Perihal aturan FIFA tersebut, Albertus mengungkapkan dugaan alasan polisi tidak menerapkannya.
Menurutnya, tugas pengamanan polisi tidak hanya untuk pertandingan sepak bola. Oleh sebab itu, penting untuk memastikan aturan FIFA tersosialisasikan dengan baik kepada aparat yang bertugas.
"Harusnya yang punya tanggung jawab memberikan sosialisasi atau edukasi atau informasi adalah PSSI, orang bola."
Disebut Tindakan Polisi Berlebihan
Manajer Media dan Kampanye Amnesty International Indonesia, Nurina Savitri menilai telah terjadi penggunaan kekuatan berlebihan yang dilakukan pihak keamanan dalam tragedi di Stadion Kanjuruhan, Malang, Jawa Timur pada Sabtu (1/10/2022) lalu.
Penggunaan kekuatan berlebihan itu adalah adanya penggunaan gas air mata di dalam stadion.
Baca juga: Pengamat: Polisi Tidak Tegas Sikapi Permintaan Tanding Malam Arema FC Vs Persebaya
"Mengenai penggunaan kekuatan berlebihan, ada fakta bahwa gas air mata digunakan di dalam stadion," kata Nurina dalam konferensi pers daring Tragedi Kemanusiaan Kanjuruhan, di kanal Youtube Yayasan LBH Indonesia, Rabu (5/10/2022).
Padahal kata dia, jika merujuk pada sejumlah peraturan, penggunaan gas air mata di dalam stadion atau ruang tertutup adalah dilarang.
Misalnya saja peraturan FIFA pada Pasal 19 b terkait pengamanan pinggir lapangan mengenai regulasi keamanan dan keselamatan Stadion. Dalam aturan itu FIFA secara tegas dan jelas melarang penggunaan senjata atau gas pengendali massa dibawa atau digunakan di dalam area stadion.
"Kalau kita merujuk beberapa peraturan, termasuk aturan FIFA, sudah jelas melarang gas air mata tidak boleh dibawa ke area stadion," terang dia.
Selain itu, merujuk pada protap kepolisian, juga jelas diatur tata cara penggunaan gas air mata yang diperuntukan untuk pengendalian massa.
Kemudian berdasarkan aturan internasional juga, gas air mata dilarang digunakan pada ruangan yang terbatas atau tertutup.

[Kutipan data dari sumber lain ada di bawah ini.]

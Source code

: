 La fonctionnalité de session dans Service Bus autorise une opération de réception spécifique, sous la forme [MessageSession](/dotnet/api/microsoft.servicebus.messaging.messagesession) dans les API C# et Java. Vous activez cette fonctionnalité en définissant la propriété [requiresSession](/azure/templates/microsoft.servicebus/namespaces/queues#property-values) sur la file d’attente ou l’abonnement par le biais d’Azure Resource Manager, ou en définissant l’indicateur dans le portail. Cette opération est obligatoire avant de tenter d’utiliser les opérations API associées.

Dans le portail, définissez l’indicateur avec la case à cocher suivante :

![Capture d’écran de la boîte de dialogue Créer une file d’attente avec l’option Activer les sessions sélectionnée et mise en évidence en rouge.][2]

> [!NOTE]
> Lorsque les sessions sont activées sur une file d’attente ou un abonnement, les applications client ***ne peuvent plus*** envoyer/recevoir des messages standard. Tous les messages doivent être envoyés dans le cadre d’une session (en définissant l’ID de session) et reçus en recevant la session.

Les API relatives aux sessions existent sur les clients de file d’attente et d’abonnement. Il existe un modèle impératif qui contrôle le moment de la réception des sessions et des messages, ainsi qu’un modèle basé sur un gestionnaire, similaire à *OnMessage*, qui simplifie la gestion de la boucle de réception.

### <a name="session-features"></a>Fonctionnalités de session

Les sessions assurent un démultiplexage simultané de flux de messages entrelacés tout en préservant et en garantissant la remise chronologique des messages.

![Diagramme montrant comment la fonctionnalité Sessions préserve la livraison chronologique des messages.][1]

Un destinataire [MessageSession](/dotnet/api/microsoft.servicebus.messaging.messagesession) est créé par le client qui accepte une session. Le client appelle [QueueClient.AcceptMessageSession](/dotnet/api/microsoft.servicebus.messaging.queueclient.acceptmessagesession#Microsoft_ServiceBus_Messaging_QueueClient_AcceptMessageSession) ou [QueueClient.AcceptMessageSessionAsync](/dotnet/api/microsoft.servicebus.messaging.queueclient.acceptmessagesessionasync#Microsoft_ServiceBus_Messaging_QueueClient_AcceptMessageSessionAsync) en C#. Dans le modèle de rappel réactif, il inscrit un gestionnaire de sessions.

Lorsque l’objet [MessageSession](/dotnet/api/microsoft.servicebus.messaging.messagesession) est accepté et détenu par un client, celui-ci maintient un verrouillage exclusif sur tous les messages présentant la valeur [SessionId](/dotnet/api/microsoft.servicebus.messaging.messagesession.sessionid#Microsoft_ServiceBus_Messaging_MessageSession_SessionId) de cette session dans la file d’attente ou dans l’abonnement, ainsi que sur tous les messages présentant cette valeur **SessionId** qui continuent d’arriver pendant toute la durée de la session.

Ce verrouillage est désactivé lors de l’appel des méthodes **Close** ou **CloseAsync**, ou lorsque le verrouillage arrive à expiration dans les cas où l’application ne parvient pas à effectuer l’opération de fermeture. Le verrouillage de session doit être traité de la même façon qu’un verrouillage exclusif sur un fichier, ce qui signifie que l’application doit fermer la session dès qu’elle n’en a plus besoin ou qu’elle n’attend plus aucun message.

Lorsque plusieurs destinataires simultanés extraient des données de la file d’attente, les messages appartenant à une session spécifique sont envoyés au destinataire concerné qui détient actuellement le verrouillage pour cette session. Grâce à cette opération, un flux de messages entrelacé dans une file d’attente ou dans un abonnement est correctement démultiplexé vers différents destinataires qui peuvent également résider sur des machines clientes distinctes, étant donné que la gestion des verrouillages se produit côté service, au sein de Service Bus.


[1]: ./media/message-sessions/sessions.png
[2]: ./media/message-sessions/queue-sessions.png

"Merujuk ke aturan internasional juga begitu, bahwa penggunaan gas air mata tidak boleh digunakan di dalam ruangan yang terbatas yang tertutup. Karena memang dampaknya sangat mengerikan," jelas Nurina.

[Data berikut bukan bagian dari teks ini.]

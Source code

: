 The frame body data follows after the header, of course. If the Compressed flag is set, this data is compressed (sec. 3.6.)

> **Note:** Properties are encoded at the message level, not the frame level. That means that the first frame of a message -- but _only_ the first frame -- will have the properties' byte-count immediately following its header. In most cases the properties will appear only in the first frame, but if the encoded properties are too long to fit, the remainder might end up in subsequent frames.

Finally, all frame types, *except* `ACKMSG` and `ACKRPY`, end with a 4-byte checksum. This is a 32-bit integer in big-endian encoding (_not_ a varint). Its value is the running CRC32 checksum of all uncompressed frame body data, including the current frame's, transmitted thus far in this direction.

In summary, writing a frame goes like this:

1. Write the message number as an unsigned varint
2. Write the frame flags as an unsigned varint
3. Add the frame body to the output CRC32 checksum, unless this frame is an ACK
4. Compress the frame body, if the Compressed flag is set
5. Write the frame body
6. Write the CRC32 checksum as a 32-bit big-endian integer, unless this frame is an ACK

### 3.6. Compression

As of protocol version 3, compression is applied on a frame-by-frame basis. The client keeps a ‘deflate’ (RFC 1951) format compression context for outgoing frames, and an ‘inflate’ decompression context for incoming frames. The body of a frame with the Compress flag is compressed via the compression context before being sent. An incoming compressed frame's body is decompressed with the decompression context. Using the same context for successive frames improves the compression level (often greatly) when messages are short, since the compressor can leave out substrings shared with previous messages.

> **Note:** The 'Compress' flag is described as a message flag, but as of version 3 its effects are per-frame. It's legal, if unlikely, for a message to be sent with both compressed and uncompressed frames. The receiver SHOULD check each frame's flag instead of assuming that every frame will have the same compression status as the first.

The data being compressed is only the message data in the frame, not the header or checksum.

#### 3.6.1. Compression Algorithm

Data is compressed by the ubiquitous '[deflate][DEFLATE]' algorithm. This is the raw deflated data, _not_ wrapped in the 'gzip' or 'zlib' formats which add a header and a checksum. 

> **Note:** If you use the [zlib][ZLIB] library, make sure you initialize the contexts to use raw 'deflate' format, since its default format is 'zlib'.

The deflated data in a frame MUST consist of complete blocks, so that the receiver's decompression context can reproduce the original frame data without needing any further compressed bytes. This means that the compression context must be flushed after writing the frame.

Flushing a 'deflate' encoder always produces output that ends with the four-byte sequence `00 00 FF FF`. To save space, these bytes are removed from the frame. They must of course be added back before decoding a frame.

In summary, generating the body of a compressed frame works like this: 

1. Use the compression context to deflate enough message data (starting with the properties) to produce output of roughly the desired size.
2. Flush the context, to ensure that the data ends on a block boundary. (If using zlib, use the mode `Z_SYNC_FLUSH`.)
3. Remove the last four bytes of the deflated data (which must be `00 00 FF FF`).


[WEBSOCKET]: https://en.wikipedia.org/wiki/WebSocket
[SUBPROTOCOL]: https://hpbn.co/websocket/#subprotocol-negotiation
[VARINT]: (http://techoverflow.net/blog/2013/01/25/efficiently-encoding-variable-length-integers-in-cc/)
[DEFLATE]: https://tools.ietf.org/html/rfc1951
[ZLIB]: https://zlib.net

"Jadi saya rasa ini poin penting ada penggunaan kekuatan berlebihan," ungkapnya.
Salahi Prosedur
Koordinator Save our Soccer (SOS) Akmal Marhali menyebut, keputusan menembakkan gas air mata oleh pihak kepolisian kepada suporter Arema FC di Stadion Kanjuruhan telah menyalahi prosedur.
Penembakan gas air mata itu dikatakan Akmal, melanggar aturan FIFA tentang Safety and Security Stadium pasal 19 Poin B yang dimana senjata api dan gas air mata dilarang masuk dalam stadion.

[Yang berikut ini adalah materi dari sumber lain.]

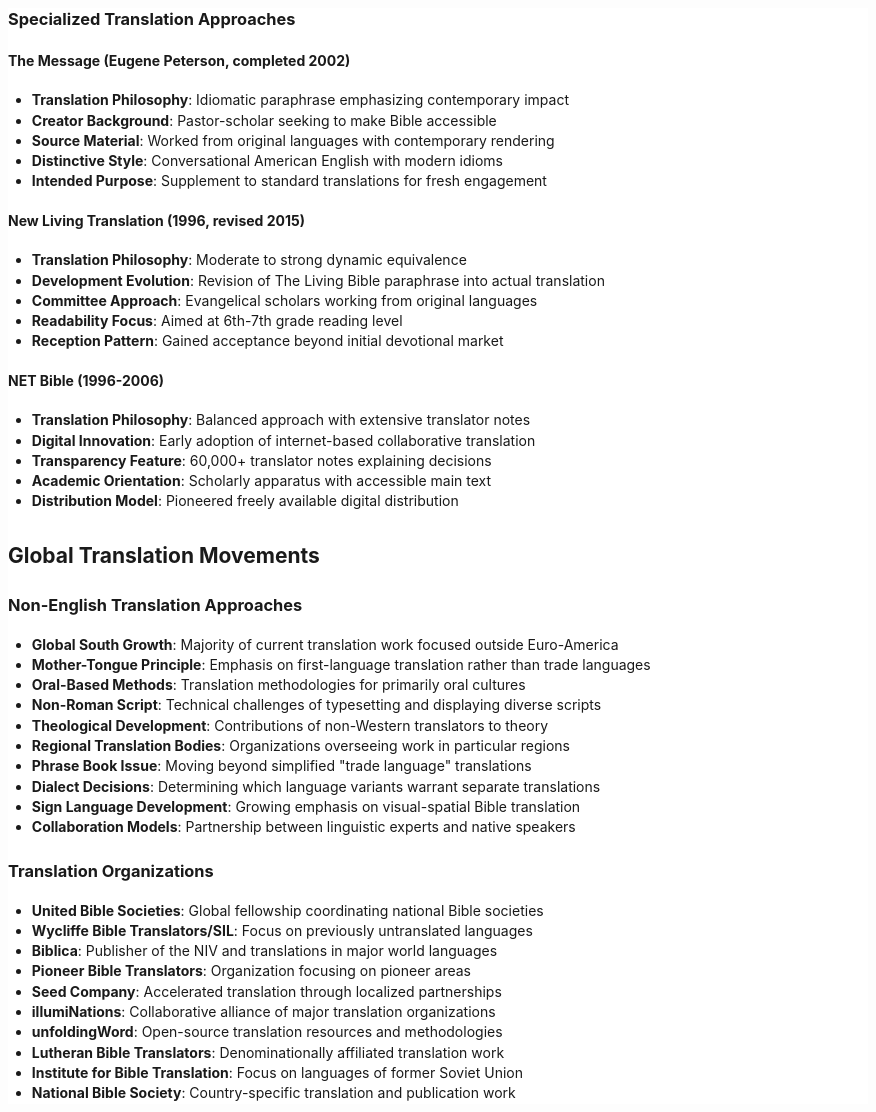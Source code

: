 ### Specialized Translation Approaches

#### The Message (Eugene Peterson, completed 2002)
- **Translation Philosophy**: Idiomatic paraphrase emphasizing contemporary impact
- **Creator Background**: Pastor-scholar seeking to make Bible accessible
- **Source Material**: Worked from original languages with contemporary rendering
- **Distinctive Style**: Conversational American English with modern idioms
- **Intended Purpose**: Supplement to standard translations for fresh engagement

#### New Living Translation (1996, revised 2015)
- **Translation Philosophy**: Moderate to strong dynamic equivalence
- **Development Evolution**: Revision of The Living Bible paraphrase into actual translation
- **Committee Approach**: Evangelical scholars working from original languages
- **Readability Focus**: Aimed at 6th-7th grade reading level
- **Reception Pattern**: Gained acceptance beyond initial devotional market

#### NET Bible (1996-2006)
- **Translation Philosophy**: Balanced approach with extensive translator notes
- **Digital Innovation**: Early adoption of internet-based collaborative translation
- **Transparency Feature**: 60,000+ translator notes explaining decisions
- **Academic Orientation**: Scholarly apparatus with accessible main text
- **Distribution Model**: Pioneered freely available digital distribution

## Global Translation Movements

### Non-English Translation Approaches

- **Global South Growth**: Majority of current translation work focused outside Euro-America
- **Mother-Tongue Principle**: Emphasis on first-language translation rather than trade languages
- **Oral-Based Methods**: Translation methodologies for primarily oral cultures
- **Non-Roman Script**: Technical challenges of typesetting and displaying diverse scripts
- **Theological Development**: Contributions of non-Western translators to theory
- **Regional Translation Bodies**: Organizations overseeing work in particular regions
- **Phrase Book Issue**: Moving beyond simplified "trade language" translations
- **Dialect Decisions**: Determining which language variants warrant separate translations
- **Sign Language Development**: Growing emphasis on visual-spatial Bible translation
- **Collaboration Models**: Partnership between linguistic experts and native speakers

### Translation Organizations

- **United Bible Societies**: Global fellowship coordinating national Bible societies
- **Wycliffe Bible Translators/SIL**: Focus on previously untranslated languages
- **Biblica**: Publisher of the NIV and translations in major world languages
- **Pioneer Bible Translators**: Organization focusing on pioneer areas
- **Seed Company**: Accelerated translation through localized partnerships
- **illumiNations**: Collaborative alliance of major translation organizations
- **unfoldingWord**: Open-source translation resources and methodologies
- **Lutheran Bible Translators**: Denominationally affiliated translation work
- **Institute for Bible Translation**: Focus on languages of former Soviet Union
- **National Bible Society**: Country-specific translation and publication work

"Bahwa pengamanan sepakbola itu berbeda dengan pengamanan demonstrasi," kata Akmal ketika dihubungi Tribunnews.com, Selasa (4/10/2022).
Tak hanya itu, Akmal juga menyalahkan pihak Persatuan Sepakbola Seluruh Indonesia (PSSI) yang tidak memberitahukan pihak polisi mengenai larangan penggunaan gas air mata itu.
Buntutnya, ia menilai keputusan itu menjadi salah satu penyebab terjadinya tragedi besar bahkan masuk dalam kategori tragedi terdasyat di dunia.
"Melebihi tragedi Hesyel pada 29 Mei 1985 yang menewaskan 39 orang," ungkapnya.
Atas dasar itu, dirinya menekankan agar pemerintah melalui Kementerian Pemuda dan Olahraga RI (Menpora) untuk meneggakan aturan Pasal 13 Undang Undang Nomor 11 tahun 2022 tentang Sistem Keolahragaan Nasional.
Adapun bunyi dalam aturan itu yakni, Penyelenggara kegiatan olahraga yang tidak memenuhi persyaratan teknis keolahragaan, kesehatan, keselamatan, ketentuan daerah setempat, keamanan, ketertiban umum, dan kepentingan publik sebagaimana dimaksud dalam pasal 52 dipidana dengan pidana penjara paling lama 2 (dua) tahun dan/atau denda paling banyak Rp 1 Miliar.
"Itu semua sudah diatur dan harus dilakukan untuk menghukum pihak-pihak terkait," sebut Akmal.